Neighbourhood botch: the real-estate state and the empire of finance | Thinkpiece | Architectural Review
▻https://www.architectural-review.com/essays/reviews/neighbourhood-botch-the-real-estate-state-and-the-empire-of-finance/10044516.article
Government policies have led to the egregious destruction of housing access for the poor, while lining the pockets of the elite
One of the most breached of rights declared by the UN at its inception is the right to be decently and securely housed, as Raquel Rolnik reminds the reader at the start of her book on the global housing crisis.

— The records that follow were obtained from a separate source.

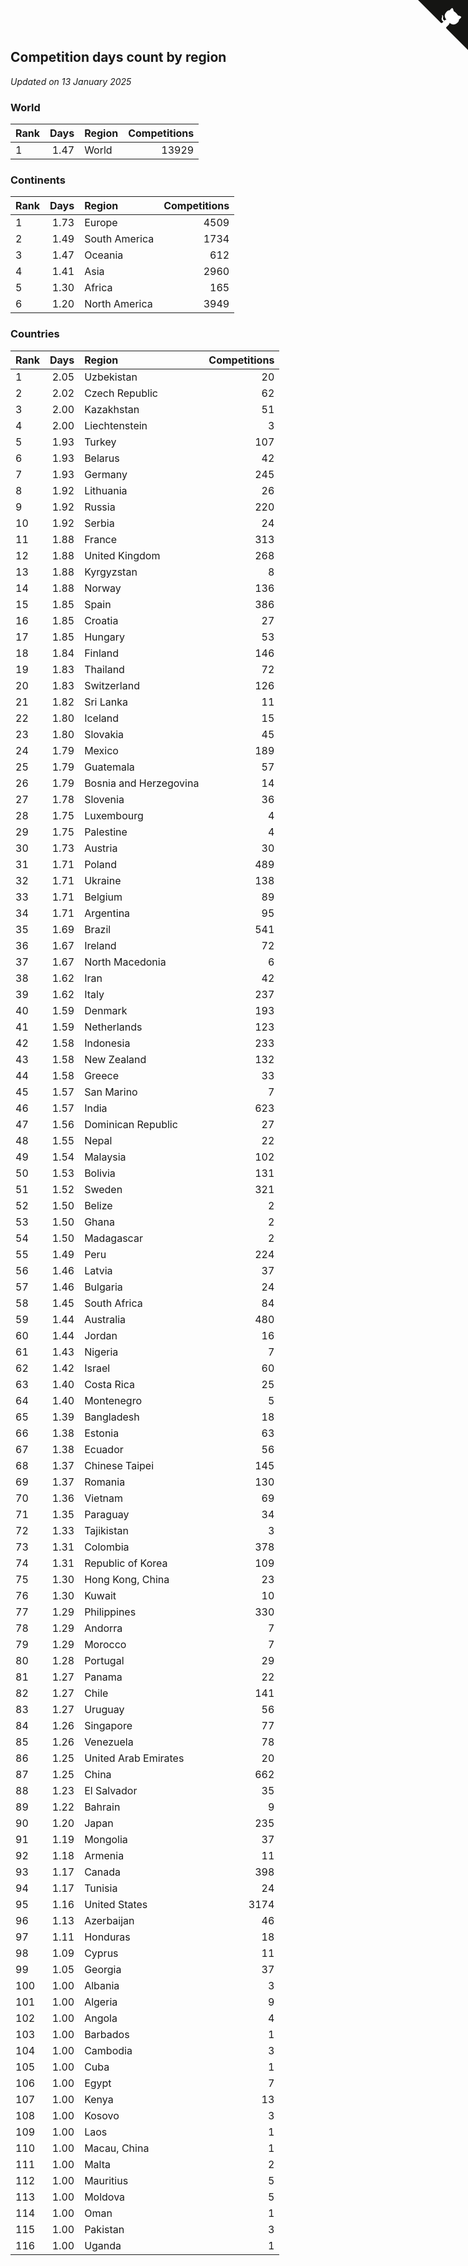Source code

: ## Competition days count by region

*Updated on 13 January 2025*


### World

| Rank | Days | Region | Competitions |
| :--- | ---: | :--- | ---: |
| 1 | 1.47 | World | 13929 |

### Continents

| Rank | Days | Region | Competitions |
| :--- | ---: | :--- | ---: |
| 1 | 1.73 | Europe | 4509 |
| 2 | 1.49 | South America | 1734 |
| 3 | 1.47 | Oceania | 612 |
| 4 | 1.41 | Asia | 2960 |
| 5 | 1.30 | Africa | 165 |
| 6 | 1.20 | North America | 3949 |

### Countries

| Rank | Days | Region | Competitions |
| :--- | ---: | :--- | ---: |
| 1 | 2.05 | Uzbekistan | 20 |
| 2 | 2.02 | Czech Republic | 62 |
| 3 | 2.00 | Kazakhstan | 51 |
| 4 | 2.00 | Liechtenstein | 3 |
| 5 | 1.93 | Turkey | 107 |
| 6 | 1.93 | Belarus | 42 |
| 7 | 1.93 | Germany | 245 |
| 8 | 1.92 | Lithuania | 26 |
| 9 | 1.92 | Russia | 220 |
| 10 | 1.92 | Serbia | 24 |
| 11 | 1.88 | France | 313 |
| 12 | 1.88 | United Kingdom | 268 |
| 13 | 1.88 | Kyrgyzstan | 8 |
| 14 | 1.88 | Norway | 136 |
| 15 | 1.85 | Spain | 386 |
| 16 | 1.85 | Croatia | 27 |
| 17 | 1.85 | Hungary | 53 |
| 18 | 1.84 | Finland | 146 |
| 19 | 1.83 | Thailand | 72 |
| 20 | 1.83 | Switzerland | 126 |
| 21 | 1.82 | Sri Lanka | 11 |
| 22 | 1.80 | Iceland | 15 |
| 23 | 1.80 | Slovakia | 45 |
| 24 | 1.79 | Mexico | 189 |
| 25 | 1.79 | Guatemala | 57 |
| 26 | 1.79 | Bosnia and Herzegovina | 14 |
| 27 | 1.78 | Slovenia | 36 |
| 28 | 1.75 | Luxembourg | 4 |
| 29 | 1.75 | Palestine | 4 |
| 30 | 1.73 | Austria | 30 |
| 31 | 1.71 | Poland | 489 |
| 32 | 1.71 | Ukraine | 138 |
| 33 | 1.71 | Belgium | 89 |
| 34 | 1.71 | Argentina | 95 |
| 35 | 1.69 | Brazil | 541 |
| 36 | 1.67 | Ireland | 72 |
| 37 | 1.67 | North Macedonia | 6 |
| 38 | 1.62 | Iran | 42 |
| 39 | 1.62 | Italy | 237 |
| 40 | 1.59 | Denmark | 193 |
| 41 | 1.59 | Netherlands | 123 |
| 42 | 1.58 | Indonesia | 233 |
| 43 | 1.58 | New Zealand | 132 |
| 44 | 1.58 | Greece | 33 |
| 45 | 1.57 | San Marino | 7 |
| 46 | 1.57 | India | 623 |
| 47 | 1.56 | Dominican Republic | 27 |
| 48 | 1.55 | Nepal | 22 |
| 49 | 1.54 | Malaysia | 102 |
| 50 | 1.53 | Bolivia | 131 |
| 51 | 1.52 | Sweden | 321 |
| 52 | 1.50 | Belize | 2 |
| 53 | 1.50 | Ghana | 2 |
| 54 | 1.50 | Madagascar | 2 |
| 55 | 1.49 | Peru | 224 |
| 56 | 1.46 | Latvia | 37 |
| 57 | 1.46 | Bulgaria | 24 |
| 58 | 1.45 | South Africa | 84 |
| 59 | 1.44 | Australia | 480 |
| 60 | 1.44 | Jordan | 16 |
| 61 | 1.43 | Nigeria | 7 |
| 62 | 1.42 | Israel | 60 |
| 63 | 1.40 | Costa Rica | 25 |
| 64 | 1.40 | Montenegro | 5 |
| 65 | 1.39 | Bangladesh | 18 |
| 66 | 1.38 | Estonia | 63 |
| 67 | 1.38 | Ecuador | 56 |
| 68 | 1.37 | Chinese Taipei | 145 |
| 69 | 1.37 | Romania | 130 |
| 70 | 1.36 | Vietnam | 69 |
| 71 | 1.35 | Paraguay | 34 |
| 72 | 1.33 | Tajikistan | 3 |
| 73 | 1.31 | Colombia | 378 |
| 74 | 1.31 | Republic of Korea | 109 |
| 75 | 1.30 | Hong Kong, China | 23 |
| 76 | 1.30 | Kuwait | 10 |
| 77 | 1.29 | Philippines | 330 |
| 78 | 1.29 | Andorra | 7 |
| 79 | 1.29 | Morocco | 7 |
| 80 | 1.28 | Portugal | 29 |
| 81 | 1.27 | Panama | 22 |
| 82 | 1.27 | Chile | 141 |
| 83 | 1.27 | Uruguay | 56 |
| 84 | 1.26 | Singapore | 77 |
| 85 | 1.26 | Venezuela | 78 |
| 86 | 1.25 | United Arab Emirates | 20 |
| 87 | 1.25 | China | 662 |
| 88 | 1.23 | El Salvador | 35 |
| 89 | 1.22 | Bahrain | 9 |
| 90 | 1.20 | Japan | 235 |
| 91 | 1.19 | Mongolia | 37 |
| 92 | 1.18 | Armenia | 11 |
| 93 | 1.17 | Canada | 398 |
| 94 | 1.17 | Tunisia | 24 |
| 95 | 1.16 | United States | 3174 |
| 96 | 1.13 | Azerbaijan | 46 |
| 97 | 1.11 | Honduras | 18 |
| 98 | 1.09 | Cyprus | 11 |
| 99 | 1.05 | Georgia | 37 |
| 100 | 1.00 | Albania | 3 |
| 101 | 1.00 | Algeria | 9 |
| 102 | 1.00 | Angola | 4 |
| 103 | 1.00 | Barbados | 1 |
| 104 | 1.00 | Cambodia | 3 |
| 105 | 1.00 | Cuba | 1 |
| 106 | 1.00 | Egypt | 7 |
| 107 | 1.00 | Kenya | 13 |
| 108 | 1.00 | Kosovo | 3 |
| 109 | 1.00 | Laos | 1 |
| 110 | 1.00 | Macau, China | 1 |
| 111 | 1.00 | Malta | 2 |
| 112 | 1.00 | Mauritius | 5 |
| 113 | 1.00 | Moldova | 5 |
| 114 | 1.00 | Oman | 1 |
| 115 | 1.00 | Pakistan | 3 |
| 116 | 1.00 | Uganda | 1 |


<a href="https://github.com/JustinTimeCuber/wca_statistics" class="github-corner" aria-label="View source on Github"><svg width="80" height="80" viewBox="0 0 250 250" style="fill:#151513; color:#fff; position: absolute; top: 0; border: 0; right: 0;" aria-hidden="true"><path d="M0,0 L115,115 L130,115 L142,142 L250,250 L250,0 Z"></path><path d="M128.3,109.0 C113.8,99.7 119.0,89.6 119.0,89.6 C122.0,82.7 120.5,78.6 120.5,78.6 C119.2,72.0 123.4,76.3 123.4,76.3 C127.3,80.9 125.5,87.3 125.5,87.3 C122.9,97.6 130.6,101.9 134.4,103.2" fill="currentColor" style="transform-origin: 130px 106px;" class="octo-arm"></path><path d="M115.0,115.0 C114.9,115.1 118.7,116.5 119.8,115.4 L133.7,101.6 C136.9,99.2 139.9,98.4 142.2,98.6 C133.8,88.0 127.5,74.4 143.8,58.0 C148.5,53.4 154.0,51.2 159.7,51.0 C160.3,49.4 163.2,43.6 171.4,40.1 C171.4,40.1 176.1,42.5 178.8,56.2 C183.1,58.6 187.2,61.8 190.9,65.4 C194.5,69.0 197.7,73.2 200.1,77.6 C213.8,80.2 216.3,84.9 216.3,84.9 C212.7,93.1 206.9,96.0 205.4,96.6 C205.1,102.4 203.0,107.8 198.3,112.5 C181.9,128.9 168.3,122.5 157.7,114.1 C157.9,116.9 156.7,120.9 152.7,124.9 L141.0,136.5 C139.8,137.7 141.6,141.9 141.8,141.8 Z" fill="currentColor" class="octo-body"></path></svg></a><style>.github-corner:hover .octo-arm{animation:octocat-wave 560ms ease-in-out}@keyframes octocat-wave{0%,100%{transform:rotate(0)}20%,60%{transform:rotate(-25deg)}40%,80%{transform:rotate(10deg)}}@media (max-width:500px){.github-corner:hover .octo-arm{animation:none}.github-corner .octo-arm{animation:octocat-wave 560ms ease-in-out}}</style>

Her panoramic, newly translated book from 2015, Urban Warfare, and Samuel Stein’s new short polemic, Capital City, both chart how housing ceased to mean a place in which to live as of right, and transformed instead into a financial instrument. Since the mid-1970s, successive governments across the world have helped along this transformation, regardless of the consequences for that original ‘right’. These changes have become the orthodoxy of the World Bank – it once lent 90 per cent of its housing budget to public housing schemes, but this has now shrunk to less than 10 per cent – and of that alleged champion of social democratic values, the European Union, which, in 2008, ruled that public housing could only be provided for those who couldn’t afford the market’s product. Offering decommodification to anyone who isn’t desperate is an impermissible interference with the free market.